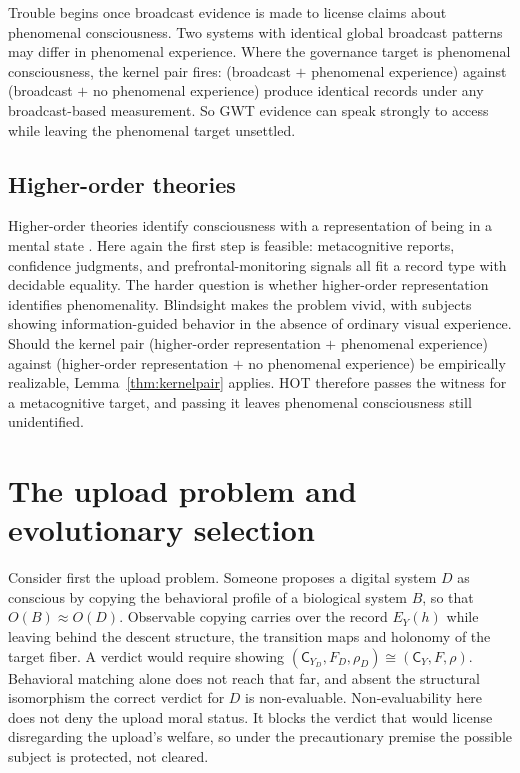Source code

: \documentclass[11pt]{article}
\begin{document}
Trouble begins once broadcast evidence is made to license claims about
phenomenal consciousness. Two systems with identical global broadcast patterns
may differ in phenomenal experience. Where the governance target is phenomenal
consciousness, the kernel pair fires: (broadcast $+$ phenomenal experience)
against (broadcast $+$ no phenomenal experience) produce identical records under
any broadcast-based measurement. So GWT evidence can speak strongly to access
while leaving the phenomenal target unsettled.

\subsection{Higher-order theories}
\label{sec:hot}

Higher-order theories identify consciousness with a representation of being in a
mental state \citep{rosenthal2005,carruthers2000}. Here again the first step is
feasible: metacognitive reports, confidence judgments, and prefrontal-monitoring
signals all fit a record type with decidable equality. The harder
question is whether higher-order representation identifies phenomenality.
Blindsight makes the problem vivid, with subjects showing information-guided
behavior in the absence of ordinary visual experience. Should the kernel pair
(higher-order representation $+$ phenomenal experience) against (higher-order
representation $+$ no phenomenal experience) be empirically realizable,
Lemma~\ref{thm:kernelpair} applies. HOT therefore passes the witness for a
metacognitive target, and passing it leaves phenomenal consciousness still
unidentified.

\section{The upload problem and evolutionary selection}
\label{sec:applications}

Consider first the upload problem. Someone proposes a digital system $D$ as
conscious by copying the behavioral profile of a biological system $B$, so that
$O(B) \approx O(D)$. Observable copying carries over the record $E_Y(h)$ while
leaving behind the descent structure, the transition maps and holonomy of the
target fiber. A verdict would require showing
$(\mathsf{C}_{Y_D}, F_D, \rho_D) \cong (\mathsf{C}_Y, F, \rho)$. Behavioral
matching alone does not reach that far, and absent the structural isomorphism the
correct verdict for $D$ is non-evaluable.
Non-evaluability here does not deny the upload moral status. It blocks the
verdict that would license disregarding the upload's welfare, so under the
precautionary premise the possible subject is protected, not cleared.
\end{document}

◇ ◇ ◇ ◇ ◇

*Activity:*
Every line from the start of the material through the line holding "conscious by copying" must be returned exactly, and the pictures must not.

*Exercise answer:*
Source code

: \documentclass[11pt]{article}
\begin{document}
Trouble begins once broadcast evidence is made to license claims about
phenomenal consciousness. Two systems with identical global broadcast patterns
may differ in phenomenal experience. Where the governance target is phenomenal
consciousness, the kernel pair fires: (broadcast $+$ phenomenal experience)
against (broadcast $+$ no phenomenal experience) produce identical records under
any broadcast-based measurement. So GWT evidence can speak strongly to access
while leaving the phenomenal target unsettled.

\subsection{Higher-order theories}
\label{sec:hot}

Higher-order theories identify consciousness with a representation of being in a
mental state \citep{rosenthal2005,carruthers2000}. Here again the first step is
feasible: metacognitive reports, confidence judgments, and prefrontal-monitoring
signals all fit a record type with decidable equality. The harder
question is whether higher-order representation identifies phenomenality.
Blindsight makes the problem vivid, with subjects showing information-guided
behavior in the absence of ordinary visual experience. Should the kernel pair
(higher-order representation $+$ phenomenal experience) against (higher-order
representation $+$ no phenomenal experience) be empirically realizable,
Lemma~\ref{thm:kernelpair} applies. HOT therefore passes the witness for a
metacognitive target, and passing it leaves phenomenal consciousness still
unidentified.

\section{The upload problem and evolutionary selection}
\label{sec:applications}

Consider first the upload problem. Someone proposes a digital system $D$ as
conscious by copying the behavioral profile of a biological system $B$, so that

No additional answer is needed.